See, apparently kale is a very hearty leafy green and grows when other veggies can’t quite make the cut. So if the weather is really bad, kale will dominate.

Of course, I have never cooked kale. I’m not sure I’ve ever eaten kale.

But, I’m open to new things and in preparation for joining the CSA, I decided to buy some kale and make something with it. In case I needed a push over the edge, the label on the rubber band around the kale was written in French, calling the leaves chou vert frisé. I once had a boss who could convince me to do any menial task by telling me, “it’s French…you’ll like it.”

So I bought some curly green cabbage and tried a recipe on a card near the grocery store entrance.

looked like a bouquet, so I put the kale in a vase

looked like a bouquet, so I put the kale in a vase

Based on my experience, I think I’ll be joining the CSA…

Kale and White Bean Soup with Parmesan Crisps

Kale and White Bean Soup with Parmesan Crisps


Adapted from Whole Foods Vegetarian Tuscan Kale and White Bean Soup recipe card.

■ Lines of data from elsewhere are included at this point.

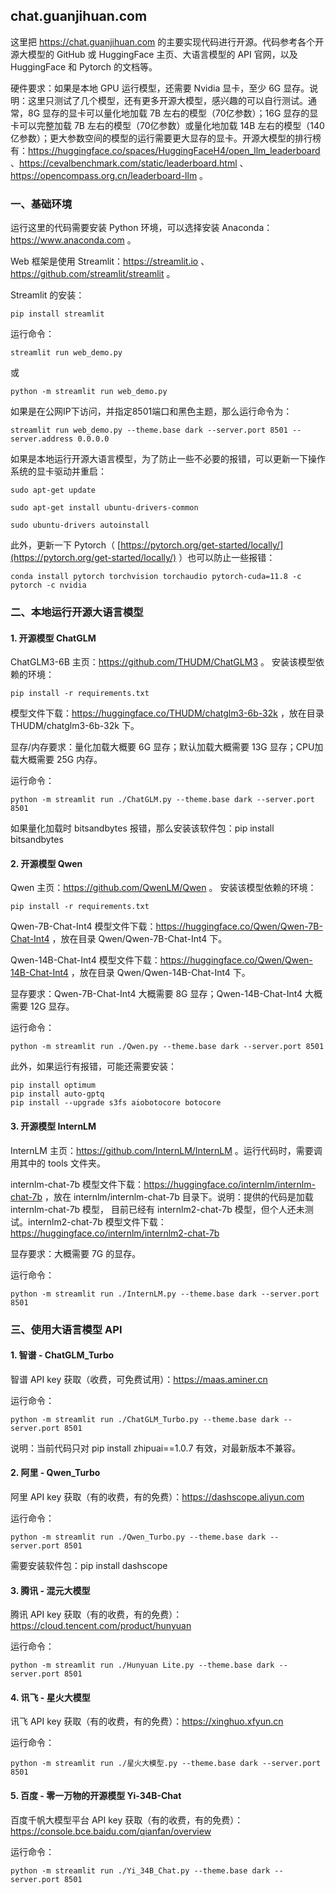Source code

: ## chat.guanjihuan.com

这里把 https://chat.guanjihuan.com 的主要实现代码进行开源。代码参考各个开源大模型的 GitHub 或 HuggingFace 主页、大语言模型的 API 官网，以及 HuggingFace 和 Pytorch 的文档等。

硬件要求：如果是本地 GPU 运行模型，还需要 Nvidia 显卡，至少 6G 显存。说明：这里只测试了几个模型，还有更多开源大模型，感兴趣的可以自行测试。通常，8G 显存的显卡可以量化地加载 7B 左右的模型（70亿参数）；16G 显存的显卡可以完整加载 7B 左右的模型（70亿参数）或量化地加载 14B 左右的模型（140亿参数）；更大参数空间的模型的运行需要更大显存的显卡。开源大模型的排行榜有：https://huggingface.co/spaces/HuggingFaceH4/open_llm_leaderboard 、https://cevalbenchmark.com/static/leaderboard.html 、https://opencompass.org.cn/leaderboard-llm 。

### 一、基础环境

运行这里的代码需要安装 Python 环境，可以选择安装 Anaconda：https://www.anaconda.com 。

Web 框架是使用 Streamlit：https://streamlit.io 、https://github.com/streamlit/streamlit 。

Streamlit 的安装：

```
pip install streamlit
```

运行命令：

```
streamlit run web_demo.py
```

或

```
python -m streamlit run web_demo.py
```

如果是在公网IP下访问，并指定8501端口和黑色主题，那么运行命令为：

```
streamlit run web_demo.py --theme.base dark --server.port 8501 --server.address 0.0.0.0 
```

如果是本地运行开源大语言模型，为了防止一些不必要的报错，可以更新一下操作系统的显卡驱动并重启：

```
sudo apt-get update

sudo apt-get install ubuntu-drivers-common

sudo ubuntu-drivers autoinstall
```

此外，更新一下 Pytorch（ [https://pytorch.org/get-started/locally/](https://pytorch.org/get-started/locally/) ）也可以防止一些报错：

```
conda install pytorch torchvision torchaudio pytorch-cuda=11.8 -c pytorch -c nvidia
```

### 二、本地运行开源大语言模型

#### 1. 开源模型 ChatGLM

ChatGLM3-6B 主页：https://github.com/THUDM/ChatGLM3 。 安装该模型依赖的环境：

```
pip install -r requirements.txt
```

模型文件下载：https://huggingface.co/THUDM/chatglm3-6b-32k ，放在目录 THUDM/chatglm3-6b-32k 下。

显存/内存要求：量化加载大概要 6G 显存；默认加载大概需要 13G 显存；CPU加载大概需要 25G 内存。

运行命令：

```
python -m streamlit run ./ChatGLM.py --theme.base dark --server.port 8501
```

如果量化加载时 bitsandbytes 报错，那么安装该软件包：pip install bitsandbytes

#### 2. 开源模型 Qwen

Qwen 主页：https://github.com/QwenLM/Qwen 。 安装该模型依赖的环境：

```
pip install -r requirements.txt
```

Qwen-7B-Chat-Int4 模型文件下载：https://huggingface.co/Qwen/Qwen-7B-Chat-Int4 ，放在目录 Qwen/Qwen-7B-Chat-Int4 下。

Qwen-14B-Chat-Int4 模型文件下载：https://huggingface.co/Qwen/Qwen-14B-Chat-Int4 ，放在目录 Qwen/Qwen-14B-Chat-Int4 下。

显存要求：Qwen-7B-Chat-Int4 大概需要 8G 显存；Qwen-14B-Chat-Int4 大概需要 12G 显存。

运行命令：

```
python -m streamlit run ./Qwen.py --theme.base dark --server.port 8501
```

此外，如果运行有报错，可能还需要安装：

```
pip install optimum
pip install auto-gptq
pip install --upgrade s3fs aiobotocore botocore
```

#### 3. 开源模型 InternLM

InternLM 主页：https://github.com/InternLM/InternLM 。运行代码时，需要调用其中的 tools 文件夹。

internlm-chat-7b 模型文件下载：https://huggingface.co/internlm/internlm-chat-7b ，放在 internlm/internlm-chat-7b 目录下。说明：提供的代码是加载 internlm-chat-7b 模型， 目前已经有 internlm2-chat-7b 模型，但个人还未测试。internlm2-chat-7b 模型文件下载：https://huggingface.co/internlm/internlm2-chat-7b

显存要求：大概需要 7G 的显存。

运行命令：

```
python -m streamlit run ./InternLM.py --theme.base dark --server.port 8501
```

### 三、使用大语言模型 API

#### 1. 智谱 - ChatGLM_Turbo

智谱 API key 获取（收费，可免费试用）：https://maas.aminer.cn

运行命令：

```
python -m streamlit run ./ChatGLM_Turbo.py --theme.base dark --server.port 8501
```

说明：当前代码只对 pip install zhipuai==1.0.7 有效，对最新版本不兼容。

#### 2. 阿里 - Qwen_Turbo

阿里 API key 获取（有的收费，有的免费）：https://dashscope.aliyun.com

运行命令：

```
python -m streamlit run ./Qwen_Turbo.py --theme.base dark --server.port 8501
```

需要安装软件包：pip install dashscope

#### 3. 腾讯 - 混元大模型

腾讯 API key 获取（有的收费，有的免费）：https://cloud.tencent.com/product/hunyuan

运行命令：
```
python -m streamlit run ./Hunyuan Lite.py --theme.base dark --server.port 8501
```

#### 4. 讯飞 - 星火大模型

讯飞 API key 获取（有的收费，有的免费）：https://xinghuo.xfyun.cn

运行命令：

```
python -m streamlit run ./星火大模型.py --theme.base dark --server.port 8501
```

#### 5. 百度 - 零一万物的开源模型 Yi-34B-Chat

百度千帆大模型平台 API key 获取（有的收费，有的免费）：https://console.bce.baidu.com/qianfan/overview

运行命令：

```
python -m streamlit run ./Yi_34B_Chat.py --theme.base dark --server.port 8501
```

Makes ~ 5 cups soup or 4 servings.

3 tablespoons olive oil

1 cup diced onion

4 large garlic cloves, chopped

1-2 t thyme (to taste)

1-2 t oregano (to taste)

5 C ersatz chicken broth (i.e., parve chicken soup powder + 5 C water)

4 cups packed chopped kale (i.e., 1 bunch, chopped)

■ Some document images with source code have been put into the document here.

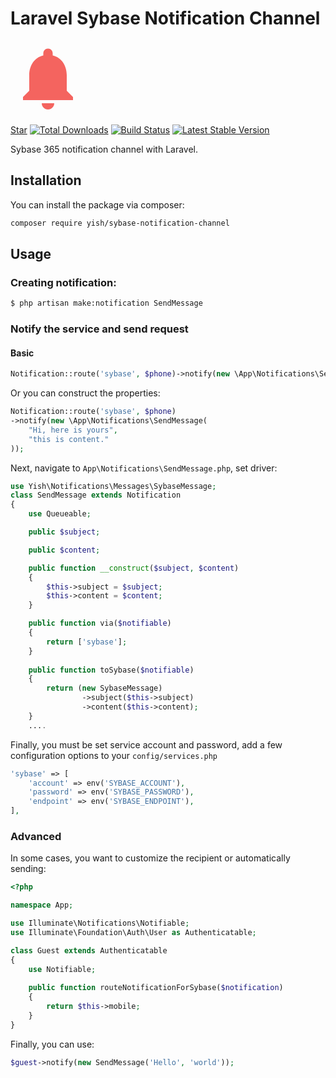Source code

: # Laravel Sybase Notification Channel

<svg xmlns="http://www.w3.org/2000/svg" width="120" height="120" viewBox="0 0 24 24">
<path d="M12 22c1.1 0 2-.9 2-2h-4c0 1.1.89 2 2 2zm6-6v-5c0-3.07-1.64-5.64-4.5-6.32V4c0-.83-.67-1.5-1.5-1.5s-1.5.67-1.5 1.5v.68C7.63 5.36 6 7.92 6 11v5l-2 2v1h16v-1l-2-2z" fill="#f4645f"/><path d="M0 0h24v24H0z" fill="none"/></svg>

<p>
<script async defer src="https://buttons.github.io/buttons.js"></script>
<a class="github-button" href="https://github.com/Mombuyish/sybase-notification-channel" data-show-count="true" aria-label="Star Laravel Sybase Notification Channel on GitHub">Star</a>
<a href="https://packagist.org/packages/yish/sybase-notification-channel"><img src="https://img.shields.io/packagist/dt/yish/sybase-notification-channel.svg?style=flat-square" alt="Total Downloads"></a>
<a href="https://travis-ci.org/Mombuyish/sybase-notification-channel"><img src="https://img.shields.io/travis/Mombuyish/sybase-notification-channel/master.svg?style=flat-square" alt="Build Status"></a>
<a href="https://packagist.org/packages/yish/sybase-notification-channel"><img src="https://img.shields.io/packagist/v/yish/sybase-notification-channel.svg?style=flat-square" alt="Latest Stable Version"></a>
</p>

Sybase 365 notification channel with Laravel.

## Installation

You can install the package via composer:

```bash
composer require yish/sybase-notification-channel
```

## Usage
### Creating notification:

``` bash
$ php artisan make:notification SendMessage
```

### Notify the service and send request
#### Basic

``` php
Notification::route('sybase', $phone)->notify(new \App\Notifications\SendMessage);
```

Or you can construct the properties:
``` php
Notification::route('sybase', $phone)
->notify(new \App\Notifications\SendMessage(
    "Hi, here is yours",
    "this is content."
));
```

Next, navigate to `App\Notifications\SendMessage.php`, set driver:
``` php
use Yish\Notifications\Messages\SybaseMessage;
class SendMessage extends Notification
{
    use Queueable;

    public $subject;

    public $content;

    public function __construct($subject, $content)
    {
        $this->subject = $subject;
        $this->content = $content;
    }

    public function via($notifiable)
    {
        return ['sybase'];
    }
    
    public function toSybase($notifiable)
    {
        return (new SybaseMessage)
                ->subject($this->subject)
                ->content($this->content);
    }
    ....
```

Finally, you must be set service account and password, add a few configuration options to your `config/services.php`
``` php
'sybase' => [
    'account' => env('SYBASE_ACCOUNT'),
    'password' => env('SYBASE_PASSWORD'),
    'endpoint' => env('SYBASE_ENDPOINT'),
],
```

### Advanced
In some cases, you want to customize the recipient or automatically sending: 
``` php
<?php

namespace App;

use Illuminate\Notifications\Notifiable;
use Illuminate\Foundation\Auth\User as Authenticatable;

class Guest extends Authenticatable
{
    use Notifiable; 
    
    public function routeNotificationForSybase($notification)
    {
        return $this->mobile;
    }
}
```

Finally, you can use:
``` php
$guest->notify(new SendMessage('Hello', 'world'));
```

2-3 carrots, peeled and sliced; or 20-25 baby carrots cut into thirds

1 small can (14.5-ounce) diced tomatoes

1 small can (14.5-ounce) cannellini beans, drained and rinsed

Parmesan crisps (see recipe below)

Heat olive oil in large saucepan over medium heat. Saute onion ~3 minutes until softened, then add garlic and cook together another 2-3 minutes.

Add 1t of each herb and carrots to pan and mix.

Add tomatoes, broth, and kale and mix a few times. Cover saucepan and allow kale to steam until tender, ~5 minutes.

Add drained cannellini beans when kale tender. Keep on heat until parmesan crisps finished to allow beans to warm.

Serve with parmesan crisps or sprinkle with parmesan cheese.

122-cropped

Parmesan Crisps

Preheat oven to 350ºF.

Line cookie sheet with parchment paper.

Spread ~1T of parmesan cheese in ovals on parchment (1T per oval)

Parmesan crisps, uncooked

Bake in oven 5-7 minutes — WATCH VERY CAREFULLY -  these can burn really quickly. Remove before your smoke alarm goes off (like mine did the first time I tried this!).

Parmesan crisps, baked

The crisps will peel very easily off of the parchment paper.